O, kurnaz, yakışıklı, türlü zorlukların içinden sıyrılıp çıkmayı başaran, hazır cevap bir suç dehası!
O, polisi parmağının ucunda oynatan cesur bir antikahraman…
O, klasik kötü karakter klişelerini yıkıp geçen, dünyanın en centilmen hırsızı!
O, Arsen Lüpen!
Paris’te esrarengiz bir adamın peşine düşen “Pırlanta Kralı” Rudolf Kesselbach, bir sabah otel odasında ölü bulunur. Cesedin üzerinde Arsen Lüpen’in kartviziti vardır. Her koşulda adam öldürmekten kaçınan Arsen Lüpen, bu defa cinayet suçlamasıyla karşı karşıyadır. Cinayetler devam ederken tüm işaretler hâlâ hırsızı göstermektedir. Ne var ki Arsen Lüpen, kıvrak zekâsı ve vicdanı sayesinde gerçekleri gün yüzüne çıkarırken Alman İmparatoru’nu peşinden sürükleyecek güce sahip olduğunu kanıtlar. Peki ama cinayet suçlamalarından kurtulabilecek midir? İmparator’a verdiği sözü tutabilecek midir? “813” sayısının gizemini çözebilecek midir?..

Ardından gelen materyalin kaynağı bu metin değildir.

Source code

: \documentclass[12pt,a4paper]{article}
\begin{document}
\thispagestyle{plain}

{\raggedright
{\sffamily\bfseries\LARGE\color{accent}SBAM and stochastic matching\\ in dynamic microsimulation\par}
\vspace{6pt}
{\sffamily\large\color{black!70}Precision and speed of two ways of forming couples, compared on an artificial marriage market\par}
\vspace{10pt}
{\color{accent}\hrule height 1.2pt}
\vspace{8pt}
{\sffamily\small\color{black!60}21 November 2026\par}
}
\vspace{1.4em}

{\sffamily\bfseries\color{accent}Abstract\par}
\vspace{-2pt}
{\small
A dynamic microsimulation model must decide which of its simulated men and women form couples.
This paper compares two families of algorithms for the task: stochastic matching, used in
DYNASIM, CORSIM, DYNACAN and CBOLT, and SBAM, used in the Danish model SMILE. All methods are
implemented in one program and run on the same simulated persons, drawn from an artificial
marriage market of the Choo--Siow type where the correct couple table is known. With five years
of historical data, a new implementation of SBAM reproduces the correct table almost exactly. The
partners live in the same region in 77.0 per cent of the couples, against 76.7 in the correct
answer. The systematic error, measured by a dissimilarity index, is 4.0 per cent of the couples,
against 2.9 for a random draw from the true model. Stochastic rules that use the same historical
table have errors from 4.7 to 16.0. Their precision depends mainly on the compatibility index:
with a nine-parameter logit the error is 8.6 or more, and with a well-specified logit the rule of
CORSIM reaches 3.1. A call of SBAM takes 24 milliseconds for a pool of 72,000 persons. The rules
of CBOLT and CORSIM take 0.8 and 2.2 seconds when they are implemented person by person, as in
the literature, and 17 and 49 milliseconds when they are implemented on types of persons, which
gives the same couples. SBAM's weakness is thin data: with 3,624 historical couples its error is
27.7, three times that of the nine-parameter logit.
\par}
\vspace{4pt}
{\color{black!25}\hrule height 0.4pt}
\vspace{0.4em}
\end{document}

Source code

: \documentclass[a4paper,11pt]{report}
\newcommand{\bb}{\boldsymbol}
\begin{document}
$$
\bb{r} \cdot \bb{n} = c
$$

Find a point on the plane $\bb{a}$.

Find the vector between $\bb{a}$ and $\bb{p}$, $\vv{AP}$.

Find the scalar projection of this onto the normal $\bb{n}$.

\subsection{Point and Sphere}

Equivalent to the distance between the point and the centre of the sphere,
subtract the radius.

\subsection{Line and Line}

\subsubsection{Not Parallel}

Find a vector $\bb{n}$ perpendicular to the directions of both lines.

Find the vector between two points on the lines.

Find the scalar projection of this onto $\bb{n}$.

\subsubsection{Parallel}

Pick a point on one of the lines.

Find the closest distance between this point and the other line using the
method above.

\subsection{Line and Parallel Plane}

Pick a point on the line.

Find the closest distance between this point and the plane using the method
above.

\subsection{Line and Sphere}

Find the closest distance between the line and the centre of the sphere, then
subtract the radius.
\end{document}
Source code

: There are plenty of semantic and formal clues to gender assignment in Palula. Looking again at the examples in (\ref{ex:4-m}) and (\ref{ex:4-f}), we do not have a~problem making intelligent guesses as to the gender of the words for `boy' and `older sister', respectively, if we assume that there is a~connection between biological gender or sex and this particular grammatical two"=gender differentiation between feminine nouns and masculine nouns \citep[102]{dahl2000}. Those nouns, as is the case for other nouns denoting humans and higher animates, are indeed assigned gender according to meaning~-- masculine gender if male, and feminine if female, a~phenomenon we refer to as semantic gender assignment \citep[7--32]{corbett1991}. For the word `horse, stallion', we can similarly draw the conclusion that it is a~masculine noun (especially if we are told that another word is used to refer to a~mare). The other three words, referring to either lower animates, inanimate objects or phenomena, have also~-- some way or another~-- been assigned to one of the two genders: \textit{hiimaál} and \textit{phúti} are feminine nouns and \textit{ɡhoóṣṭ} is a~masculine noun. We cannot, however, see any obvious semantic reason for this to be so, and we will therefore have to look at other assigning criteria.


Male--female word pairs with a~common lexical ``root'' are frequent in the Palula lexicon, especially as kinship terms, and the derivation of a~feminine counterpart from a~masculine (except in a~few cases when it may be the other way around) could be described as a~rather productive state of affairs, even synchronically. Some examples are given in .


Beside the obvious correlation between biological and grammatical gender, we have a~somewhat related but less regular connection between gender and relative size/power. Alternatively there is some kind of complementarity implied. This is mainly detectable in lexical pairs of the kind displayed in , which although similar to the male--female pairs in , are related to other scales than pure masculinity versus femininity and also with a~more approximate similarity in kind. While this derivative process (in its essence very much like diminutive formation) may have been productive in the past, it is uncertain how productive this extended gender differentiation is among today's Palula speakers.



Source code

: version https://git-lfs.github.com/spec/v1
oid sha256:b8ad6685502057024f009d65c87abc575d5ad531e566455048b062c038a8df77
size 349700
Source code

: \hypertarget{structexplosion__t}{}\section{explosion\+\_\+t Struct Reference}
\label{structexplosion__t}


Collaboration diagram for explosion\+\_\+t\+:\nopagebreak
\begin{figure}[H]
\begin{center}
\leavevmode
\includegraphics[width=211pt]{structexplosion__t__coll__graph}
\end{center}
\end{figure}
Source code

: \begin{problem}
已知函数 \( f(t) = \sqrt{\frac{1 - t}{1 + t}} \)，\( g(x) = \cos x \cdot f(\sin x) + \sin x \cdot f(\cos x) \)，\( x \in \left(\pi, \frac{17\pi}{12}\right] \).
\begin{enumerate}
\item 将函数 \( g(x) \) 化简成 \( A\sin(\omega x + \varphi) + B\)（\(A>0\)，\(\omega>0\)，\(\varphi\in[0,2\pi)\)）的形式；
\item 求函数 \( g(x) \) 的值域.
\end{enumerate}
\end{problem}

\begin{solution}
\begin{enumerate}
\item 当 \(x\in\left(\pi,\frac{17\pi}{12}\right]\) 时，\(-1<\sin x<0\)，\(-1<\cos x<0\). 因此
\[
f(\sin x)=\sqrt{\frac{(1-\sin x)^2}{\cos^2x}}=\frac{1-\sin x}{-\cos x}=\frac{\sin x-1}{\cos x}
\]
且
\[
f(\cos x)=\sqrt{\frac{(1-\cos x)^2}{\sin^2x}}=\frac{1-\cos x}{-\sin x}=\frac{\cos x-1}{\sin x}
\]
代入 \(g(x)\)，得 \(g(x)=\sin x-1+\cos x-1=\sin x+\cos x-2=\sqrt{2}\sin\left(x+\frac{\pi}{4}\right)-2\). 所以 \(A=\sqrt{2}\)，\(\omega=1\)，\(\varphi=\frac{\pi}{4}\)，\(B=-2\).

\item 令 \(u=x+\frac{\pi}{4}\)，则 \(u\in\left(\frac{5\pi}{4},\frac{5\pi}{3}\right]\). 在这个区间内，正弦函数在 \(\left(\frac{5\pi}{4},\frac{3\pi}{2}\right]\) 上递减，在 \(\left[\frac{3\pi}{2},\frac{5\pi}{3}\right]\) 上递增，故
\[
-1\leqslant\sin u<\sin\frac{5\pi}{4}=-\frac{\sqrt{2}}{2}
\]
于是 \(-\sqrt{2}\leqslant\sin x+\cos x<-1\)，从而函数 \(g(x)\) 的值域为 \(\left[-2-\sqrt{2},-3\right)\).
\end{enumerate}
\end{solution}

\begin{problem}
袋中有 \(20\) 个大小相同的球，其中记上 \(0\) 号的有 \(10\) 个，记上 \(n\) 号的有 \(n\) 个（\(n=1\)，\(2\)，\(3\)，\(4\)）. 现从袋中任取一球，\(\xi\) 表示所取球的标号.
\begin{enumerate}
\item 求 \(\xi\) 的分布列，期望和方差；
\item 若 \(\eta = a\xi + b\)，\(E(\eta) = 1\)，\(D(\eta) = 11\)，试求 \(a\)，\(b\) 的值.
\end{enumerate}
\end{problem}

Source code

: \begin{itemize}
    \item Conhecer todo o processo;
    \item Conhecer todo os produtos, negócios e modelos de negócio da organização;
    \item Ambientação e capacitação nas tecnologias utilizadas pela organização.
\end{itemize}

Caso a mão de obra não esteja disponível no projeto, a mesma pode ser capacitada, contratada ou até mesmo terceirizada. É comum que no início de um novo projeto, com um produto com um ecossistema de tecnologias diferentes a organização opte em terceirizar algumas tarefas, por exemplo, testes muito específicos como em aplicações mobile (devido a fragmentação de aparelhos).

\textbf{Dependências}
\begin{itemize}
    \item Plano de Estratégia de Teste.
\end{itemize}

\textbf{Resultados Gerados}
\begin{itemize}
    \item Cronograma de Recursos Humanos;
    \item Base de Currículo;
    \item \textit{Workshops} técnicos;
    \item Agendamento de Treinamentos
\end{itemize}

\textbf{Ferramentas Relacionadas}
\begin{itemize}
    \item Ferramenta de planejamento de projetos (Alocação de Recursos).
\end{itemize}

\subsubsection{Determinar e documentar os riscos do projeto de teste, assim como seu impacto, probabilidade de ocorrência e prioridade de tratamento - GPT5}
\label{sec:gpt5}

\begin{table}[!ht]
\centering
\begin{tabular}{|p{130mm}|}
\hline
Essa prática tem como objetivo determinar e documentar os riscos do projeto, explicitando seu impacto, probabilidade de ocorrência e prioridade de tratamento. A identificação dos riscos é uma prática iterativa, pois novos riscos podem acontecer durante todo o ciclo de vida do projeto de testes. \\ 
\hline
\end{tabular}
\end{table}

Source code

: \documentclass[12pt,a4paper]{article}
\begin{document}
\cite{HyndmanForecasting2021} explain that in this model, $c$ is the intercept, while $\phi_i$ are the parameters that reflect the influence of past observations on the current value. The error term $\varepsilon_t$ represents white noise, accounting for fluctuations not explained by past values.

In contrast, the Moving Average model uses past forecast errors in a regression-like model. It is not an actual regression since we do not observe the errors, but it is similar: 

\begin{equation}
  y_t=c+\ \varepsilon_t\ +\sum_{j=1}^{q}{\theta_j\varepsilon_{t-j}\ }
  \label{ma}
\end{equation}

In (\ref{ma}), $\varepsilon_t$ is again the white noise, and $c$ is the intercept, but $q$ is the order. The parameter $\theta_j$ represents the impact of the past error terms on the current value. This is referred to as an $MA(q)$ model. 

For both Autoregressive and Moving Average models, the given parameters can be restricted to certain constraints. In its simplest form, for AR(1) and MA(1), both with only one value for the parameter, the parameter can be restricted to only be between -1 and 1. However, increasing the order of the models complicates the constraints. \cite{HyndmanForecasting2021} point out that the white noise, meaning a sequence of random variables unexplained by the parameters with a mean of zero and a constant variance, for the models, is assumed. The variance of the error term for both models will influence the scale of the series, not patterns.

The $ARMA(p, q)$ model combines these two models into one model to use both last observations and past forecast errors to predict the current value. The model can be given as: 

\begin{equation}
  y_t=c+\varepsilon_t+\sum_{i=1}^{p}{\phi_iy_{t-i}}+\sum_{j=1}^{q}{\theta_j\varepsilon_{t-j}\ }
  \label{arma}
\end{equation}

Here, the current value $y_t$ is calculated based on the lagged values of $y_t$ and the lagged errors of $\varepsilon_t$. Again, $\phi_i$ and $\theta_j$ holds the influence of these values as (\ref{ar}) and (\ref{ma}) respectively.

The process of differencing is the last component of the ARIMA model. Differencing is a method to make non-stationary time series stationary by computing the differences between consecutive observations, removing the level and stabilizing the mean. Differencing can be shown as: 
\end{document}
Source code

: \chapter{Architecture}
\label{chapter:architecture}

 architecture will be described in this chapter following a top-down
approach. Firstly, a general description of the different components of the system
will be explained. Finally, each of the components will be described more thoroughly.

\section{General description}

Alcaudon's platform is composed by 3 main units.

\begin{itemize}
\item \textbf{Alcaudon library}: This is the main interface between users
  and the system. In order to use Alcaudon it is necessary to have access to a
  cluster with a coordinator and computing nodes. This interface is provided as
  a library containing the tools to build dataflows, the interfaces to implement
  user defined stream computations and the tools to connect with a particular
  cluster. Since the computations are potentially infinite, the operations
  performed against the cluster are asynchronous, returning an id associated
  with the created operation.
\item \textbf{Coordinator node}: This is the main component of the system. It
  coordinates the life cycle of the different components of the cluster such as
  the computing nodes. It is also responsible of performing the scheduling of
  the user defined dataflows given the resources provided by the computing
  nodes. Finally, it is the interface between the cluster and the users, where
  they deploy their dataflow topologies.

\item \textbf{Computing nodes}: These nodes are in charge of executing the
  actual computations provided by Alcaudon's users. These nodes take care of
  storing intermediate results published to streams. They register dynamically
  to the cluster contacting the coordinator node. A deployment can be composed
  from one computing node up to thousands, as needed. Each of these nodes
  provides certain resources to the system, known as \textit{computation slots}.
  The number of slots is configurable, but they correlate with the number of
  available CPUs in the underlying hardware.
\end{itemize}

Klasikleşen kahramanı Arsen Lüpen’le hayal gücünün sınırlarını zorlayan Maurice Leblanc’tan, nefes kesen bir macera!
I
KAN GÖLÜ
1
Rudolf Kesselbach salon kapısının eşiğinde birden durdu, sekreterinin kolunu yakalayarak huzursuzca mırıldandı:
“Buraya yine biri girmiş, Chapman.”
“Yapmayın efendim,” diye karşı çıktı sekreter. “Ön kapıyı az önce siz açtınız, lokantada yemek yerken de anahtar hep cebinizdeydi.”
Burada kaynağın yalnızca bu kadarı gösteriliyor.